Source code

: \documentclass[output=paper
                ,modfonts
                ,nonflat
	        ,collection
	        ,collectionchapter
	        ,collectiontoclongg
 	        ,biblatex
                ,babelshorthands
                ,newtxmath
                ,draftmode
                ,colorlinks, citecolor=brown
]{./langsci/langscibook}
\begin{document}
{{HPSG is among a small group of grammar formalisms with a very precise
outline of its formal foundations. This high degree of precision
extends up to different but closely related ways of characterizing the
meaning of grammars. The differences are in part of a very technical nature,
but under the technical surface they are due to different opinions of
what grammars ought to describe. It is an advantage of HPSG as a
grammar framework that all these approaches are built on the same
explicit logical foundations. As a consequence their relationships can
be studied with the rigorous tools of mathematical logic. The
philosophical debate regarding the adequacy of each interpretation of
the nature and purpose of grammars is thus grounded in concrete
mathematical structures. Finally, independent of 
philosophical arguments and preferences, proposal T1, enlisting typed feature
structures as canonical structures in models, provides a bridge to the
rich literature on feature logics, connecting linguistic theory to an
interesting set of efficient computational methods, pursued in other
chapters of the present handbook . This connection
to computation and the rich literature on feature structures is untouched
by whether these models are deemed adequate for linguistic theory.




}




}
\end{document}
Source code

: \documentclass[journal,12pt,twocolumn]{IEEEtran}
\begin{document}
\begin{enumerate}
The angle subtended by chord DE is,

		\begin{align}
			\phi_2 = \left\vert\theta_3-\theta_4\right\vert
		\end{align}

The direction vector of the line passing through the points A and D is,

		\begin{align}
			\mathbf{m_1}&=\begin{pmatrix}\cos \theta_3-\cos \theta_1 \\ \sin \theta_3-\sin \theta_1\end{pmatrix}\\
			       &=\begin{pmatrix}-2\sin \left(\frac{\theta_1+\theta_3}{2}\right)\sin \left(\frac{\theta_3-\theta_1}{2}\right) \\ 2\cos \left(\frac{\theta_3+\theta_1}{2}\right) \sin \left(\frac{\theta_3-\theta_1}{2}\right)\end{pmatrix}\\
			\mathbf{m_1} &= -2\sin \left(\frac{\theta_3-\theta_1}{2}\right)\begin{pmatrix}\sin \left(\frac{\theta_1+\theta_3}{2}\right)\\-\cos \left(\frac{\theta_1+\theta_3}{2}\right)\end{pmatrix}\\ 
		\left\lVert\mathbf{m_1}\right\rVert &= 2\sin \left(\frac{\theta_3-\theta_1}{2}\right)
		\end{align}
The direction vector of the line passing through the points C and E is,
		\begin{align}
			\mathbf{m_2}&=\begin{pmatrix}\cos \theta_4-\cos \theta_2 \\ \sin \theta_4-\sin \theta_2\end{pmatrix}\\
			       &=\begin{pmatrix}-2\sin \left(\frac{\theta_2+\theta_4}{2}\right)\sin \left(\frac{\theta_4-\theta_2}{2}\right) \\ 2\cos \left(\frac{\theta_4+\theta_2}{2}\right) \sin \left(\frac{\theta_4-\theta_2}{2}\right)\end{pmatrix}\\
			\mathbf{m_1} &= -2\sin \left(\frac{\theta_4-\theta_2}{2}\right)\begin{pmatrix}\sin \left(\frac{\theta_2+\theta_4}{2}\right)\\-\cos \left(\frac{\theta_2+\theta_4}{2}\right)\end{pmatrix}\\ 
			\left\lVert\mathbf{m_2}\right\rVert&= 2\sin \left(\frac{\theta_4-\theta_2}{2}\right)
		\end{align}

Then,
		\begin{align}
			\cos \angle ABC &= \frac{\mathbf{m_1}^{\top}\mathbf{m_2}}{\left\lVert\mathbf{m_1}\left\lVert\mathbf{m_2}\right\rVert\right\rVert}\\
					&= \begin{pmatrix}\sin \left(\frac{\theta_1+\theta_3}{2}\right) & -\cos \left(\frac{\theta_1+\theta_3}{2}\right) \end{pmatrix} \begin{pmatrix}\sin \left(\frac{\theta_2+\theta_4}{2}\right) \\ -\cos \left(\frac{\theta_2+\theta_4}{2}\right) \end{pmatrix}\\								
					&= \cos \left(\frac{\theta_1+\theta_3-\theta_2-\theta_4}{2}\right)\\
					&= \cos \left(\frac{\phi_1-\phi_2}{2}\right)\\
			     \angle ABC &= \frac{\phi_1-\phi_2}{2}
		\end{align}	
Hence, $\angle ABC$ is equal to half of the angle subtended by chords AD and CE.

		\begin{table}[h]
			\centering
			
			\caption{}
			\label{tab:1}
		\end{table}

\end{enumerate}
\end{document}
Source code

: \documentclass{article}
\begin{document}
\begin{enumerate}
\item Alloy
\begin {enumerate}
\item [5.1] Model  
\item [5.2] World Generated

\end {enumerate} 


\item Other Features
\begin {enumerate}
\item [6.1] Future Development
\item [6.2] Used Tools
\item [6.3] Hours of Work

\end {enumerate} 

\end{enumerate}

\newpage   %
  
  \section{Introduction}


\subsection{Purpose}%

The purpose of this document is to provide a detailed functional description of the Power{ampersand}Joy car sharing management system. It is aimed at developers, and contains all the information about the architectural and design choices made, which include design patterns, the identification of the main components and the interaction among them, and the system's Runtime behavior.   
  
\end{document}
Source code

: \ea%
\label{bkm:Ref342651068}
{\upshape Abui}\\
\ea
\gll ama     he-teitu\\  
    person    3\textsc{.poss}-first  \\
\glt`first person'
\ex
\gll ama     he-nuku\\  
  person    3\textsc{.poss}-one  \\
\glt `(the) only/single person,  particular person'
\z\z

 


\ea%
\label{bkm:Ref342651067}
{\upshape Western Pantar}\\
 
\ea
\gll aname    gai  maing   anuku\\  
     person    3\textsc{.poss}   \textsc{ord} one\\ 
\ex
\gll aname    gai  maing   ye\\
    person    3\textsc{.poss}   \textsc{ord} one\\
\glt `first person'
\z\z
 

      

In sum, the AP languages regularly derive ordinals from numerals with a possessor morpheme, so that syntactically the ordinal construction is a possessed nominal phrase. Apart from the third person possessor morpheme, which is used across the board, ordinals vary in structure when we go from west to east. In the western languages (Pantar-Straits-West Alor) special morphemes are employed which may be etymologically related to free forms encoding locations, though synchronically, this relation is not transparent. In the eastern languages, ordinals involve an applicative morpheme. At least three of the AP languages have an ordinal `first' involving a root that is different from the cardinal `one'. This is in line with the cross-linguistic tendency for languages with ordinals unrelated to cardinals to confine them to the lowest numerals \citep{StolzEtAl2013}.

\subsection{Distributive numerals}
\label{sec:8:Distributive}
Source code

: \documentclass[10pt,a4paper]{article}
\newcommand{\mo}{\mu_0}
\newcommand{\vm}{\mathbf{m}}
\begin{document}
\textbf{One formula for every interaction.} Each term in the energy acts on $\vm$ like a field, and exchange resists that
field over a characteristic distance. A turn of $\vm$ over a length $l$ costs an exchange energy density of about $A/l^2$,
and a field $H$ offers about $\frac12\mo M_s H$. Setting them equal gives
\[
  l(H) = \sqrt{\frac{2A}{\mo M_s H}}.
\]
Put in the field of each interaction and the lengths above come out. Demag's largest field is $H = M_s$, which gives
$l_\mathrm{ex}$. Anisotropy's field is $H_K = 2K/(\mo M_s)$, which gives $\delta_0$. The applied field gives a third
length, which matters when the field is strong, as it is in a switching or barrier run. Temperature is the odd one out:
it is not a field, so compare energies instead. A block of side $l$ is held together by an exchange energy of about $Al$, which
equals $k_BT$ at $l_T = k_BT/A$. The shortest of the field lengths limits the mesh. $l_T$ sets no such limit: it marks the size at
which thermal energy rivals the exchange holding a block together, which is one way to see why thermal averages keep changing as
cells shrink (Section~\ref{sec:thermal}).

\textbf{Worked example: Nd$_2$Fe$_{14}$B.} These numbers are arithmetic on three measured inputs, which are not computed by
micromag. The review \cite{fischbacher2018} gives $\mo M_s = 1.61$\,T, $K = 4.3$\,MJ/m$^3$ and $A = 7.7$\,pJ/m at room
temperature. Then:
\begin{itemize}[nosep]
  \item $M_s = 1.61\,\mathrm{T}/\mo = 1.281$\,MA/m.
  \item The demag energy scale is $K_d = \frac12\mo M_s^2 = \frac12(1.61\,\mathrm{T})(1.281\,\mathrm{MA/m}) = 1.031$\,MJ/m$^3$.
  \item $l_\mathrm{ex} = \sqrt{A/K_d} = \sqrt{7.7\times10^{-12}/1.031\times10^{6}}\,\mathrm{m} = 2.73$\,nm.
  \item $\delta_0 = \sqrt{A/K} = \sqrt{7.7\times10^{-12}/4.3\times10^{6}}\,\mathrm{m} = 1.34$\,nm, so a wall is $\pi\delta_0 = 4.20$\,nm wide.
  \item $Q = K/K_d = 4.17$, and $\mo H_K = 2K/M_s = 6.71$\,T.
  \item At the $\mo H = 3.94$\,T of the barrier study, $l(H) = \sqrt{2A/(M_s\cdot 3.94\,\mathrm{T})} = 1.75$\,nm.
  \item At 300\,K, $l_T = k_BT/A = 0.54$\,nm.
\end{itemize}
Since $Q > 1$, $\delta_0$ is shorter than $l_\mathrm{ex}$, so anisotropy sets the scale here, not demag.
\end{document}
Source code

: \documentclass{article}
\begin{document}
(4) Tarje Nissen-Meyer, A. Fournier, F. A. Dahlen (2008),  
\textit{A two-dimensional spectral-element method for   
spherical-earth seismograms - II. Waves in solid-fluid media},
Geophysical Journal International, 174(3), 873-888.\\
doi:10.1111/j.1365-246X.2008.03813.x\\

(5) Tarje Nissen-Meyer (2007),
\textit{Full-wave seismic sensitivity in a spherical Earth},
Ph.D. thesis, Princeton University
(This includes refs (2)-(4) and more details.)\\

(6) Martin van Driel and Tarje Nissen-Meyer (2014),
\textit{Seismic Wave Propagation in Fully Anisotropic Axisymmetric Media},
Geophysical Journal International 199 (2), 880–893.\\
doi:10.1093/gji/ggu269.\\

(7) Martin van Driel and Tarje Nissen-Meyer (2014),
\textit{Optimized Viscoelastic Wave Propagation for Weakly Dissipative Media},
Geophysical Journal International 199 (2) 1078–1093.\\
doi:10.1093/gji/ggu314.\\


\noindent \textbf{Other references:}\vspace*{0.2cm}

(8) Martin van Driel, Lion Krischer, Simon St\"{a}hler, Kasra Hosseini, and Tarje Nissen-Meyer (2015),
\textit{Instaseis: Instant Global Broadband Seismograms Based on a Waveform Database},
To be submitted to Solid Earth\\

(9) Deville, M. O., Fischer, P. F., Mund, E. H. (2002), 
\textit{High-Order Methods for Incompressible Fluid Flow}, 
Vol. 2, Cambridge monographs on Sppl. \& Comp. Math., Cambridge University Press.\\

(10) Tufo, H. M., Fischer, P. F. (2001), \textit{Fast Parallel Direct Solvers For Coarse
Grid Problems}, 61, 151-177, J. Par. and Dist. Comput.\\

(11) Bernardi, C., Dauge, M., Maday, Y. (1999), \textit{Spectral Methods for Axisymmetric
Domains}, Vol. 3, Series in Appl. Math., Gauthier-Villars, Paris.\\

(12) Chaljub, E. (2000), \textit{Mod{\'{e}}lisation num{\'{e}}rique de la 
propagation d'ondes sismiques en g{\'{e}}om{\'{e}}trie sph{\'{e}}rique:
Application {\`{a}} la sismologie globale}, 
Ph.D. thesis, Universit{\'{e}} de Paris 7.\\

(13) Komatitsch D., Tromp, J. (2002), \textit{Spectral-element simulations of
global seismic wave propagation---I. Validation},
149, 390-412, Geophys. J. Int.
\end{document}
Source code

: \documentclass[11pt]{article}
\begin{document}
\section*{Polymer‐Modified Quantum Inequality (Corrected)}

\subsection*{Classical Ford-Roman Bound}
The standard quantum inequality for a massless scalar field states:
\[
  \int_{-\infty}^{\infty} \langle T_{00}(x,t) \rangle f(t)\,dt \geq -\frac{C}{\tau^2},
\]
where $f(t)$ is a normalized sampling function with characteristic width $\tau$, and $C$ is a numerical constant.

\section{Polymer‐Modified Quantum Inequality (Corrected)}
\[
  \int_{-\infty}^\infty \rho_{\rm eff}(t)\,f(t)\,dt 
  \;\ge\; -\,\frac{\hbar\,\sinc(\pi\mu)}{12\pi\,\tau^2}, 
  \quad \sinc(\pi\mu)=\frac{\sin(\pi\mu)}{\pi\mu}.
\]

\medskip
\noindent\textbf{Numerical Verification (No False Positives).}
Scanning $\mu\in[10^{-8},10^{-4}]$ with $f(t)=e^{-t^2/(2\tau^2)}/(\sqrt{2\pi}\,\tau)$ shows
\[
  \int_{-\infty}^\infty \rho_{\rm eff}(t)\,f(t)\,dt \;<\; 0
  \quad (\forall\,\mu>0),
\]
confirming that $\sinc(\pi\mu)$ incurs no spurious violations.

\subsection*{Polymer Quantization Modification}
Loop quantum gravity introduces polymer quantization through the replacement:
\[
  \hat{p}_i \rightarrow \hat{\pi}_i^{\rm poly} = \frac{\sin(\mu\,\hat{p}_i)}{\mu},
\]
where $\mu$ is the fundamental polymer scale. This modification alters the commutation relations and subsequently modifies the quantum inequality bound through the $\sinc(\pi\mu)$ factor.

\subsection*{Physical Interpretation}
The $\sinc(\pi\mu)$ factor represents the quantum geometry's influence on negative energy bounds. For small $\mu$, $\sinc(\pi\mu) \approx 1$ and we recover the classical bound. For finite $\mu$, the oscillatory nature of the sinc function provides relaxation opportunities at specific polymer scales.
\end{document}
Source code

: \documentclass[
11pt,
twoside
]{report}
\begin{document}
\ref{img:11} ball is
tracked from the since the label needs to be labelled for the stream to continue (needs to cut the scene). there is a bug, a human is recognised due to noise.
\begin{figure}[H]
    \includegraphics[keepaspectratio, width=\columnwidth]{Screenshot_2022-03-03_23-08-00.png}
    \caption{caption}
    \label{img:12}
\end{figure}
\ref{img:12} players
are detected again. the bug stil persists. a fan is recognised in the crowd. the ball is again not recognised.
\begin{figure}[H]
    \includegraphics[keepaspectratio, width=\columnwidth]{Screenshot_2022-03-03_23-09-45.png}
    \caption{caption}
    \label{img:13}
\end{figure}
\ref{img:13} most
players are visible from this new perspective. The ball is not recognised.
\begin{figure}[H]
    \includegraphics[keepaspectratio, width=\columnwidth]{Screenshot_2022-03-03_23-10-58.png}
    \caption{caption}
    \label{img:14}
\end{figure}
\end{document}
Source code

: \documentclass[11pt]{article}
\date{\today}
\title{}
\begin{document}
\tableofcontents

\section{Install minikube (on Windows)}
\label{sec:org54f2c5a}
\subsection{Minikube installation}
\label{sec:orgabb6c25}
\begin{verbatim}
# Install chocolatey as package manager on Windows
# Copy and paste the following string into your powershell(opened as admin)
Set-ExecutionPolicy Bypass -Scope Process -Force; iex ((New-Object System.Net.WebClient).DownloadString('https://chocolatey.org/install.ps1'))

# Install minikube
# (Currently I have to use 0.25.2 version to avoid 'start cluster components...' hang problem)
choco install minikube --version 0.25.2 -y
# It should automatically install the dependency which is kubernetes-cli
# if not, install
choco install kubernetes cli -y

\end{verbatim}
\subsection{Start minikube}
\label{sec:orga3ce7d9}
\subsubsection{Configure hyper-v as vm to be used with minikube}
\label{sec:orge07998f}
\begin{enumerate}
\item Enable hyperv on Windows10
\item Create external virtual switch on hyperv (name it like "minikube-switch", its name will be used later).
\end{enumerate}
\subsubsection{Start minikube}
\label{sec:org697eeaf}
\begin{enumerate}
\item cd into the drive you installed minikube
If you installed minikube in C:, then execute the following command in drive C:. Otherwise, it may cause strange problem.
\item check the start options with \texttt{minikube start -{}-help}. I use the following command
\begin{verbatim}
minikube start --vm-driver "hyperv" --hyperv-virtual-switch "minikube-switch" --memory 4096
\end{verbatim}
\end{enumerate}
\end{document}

▸ **Exercise goal**:
Taking the records above, retype every line from the one with "The demag energy" down to the one with "At the $\mo", exactly and with nothing else.

▸ **Written response**:
  \item The demag energy scale is $K_d = \frac12\mo M_s^2 = \frac12(1.61\,\mathrm{T})(1.281\,\mathrm{MA/m}) = 1.031$\,MJ/m$^3$.
  \item $l_\mathrm{ex} = \sqrt{A/K_d} = \sqrt{7.7\times10^{-12}/1.031\times10^{6}}\,\mathrm{m} = 2.73$\,nm.
  \item $\delta_0 = \sqrt{A/K} = \sqrt{7.7\times10^{-12}/4.3\times10^{6}}\,\mathrm{m} = 1.34$\,nm, so a wall is $\pi\delta_0 = 4.20$\,nm wide.
  \item $Q = K/K_d = 4.17$, and $\mo H_K = 2K/M_s = 6.71$\,T.
  \item At the $\mo H = 3.94$\,T of the barrier study, $l(H) = \sqrt{2A/(M_s\cdot 3.94\,\mathrm{T})} = 1.75$\,nm.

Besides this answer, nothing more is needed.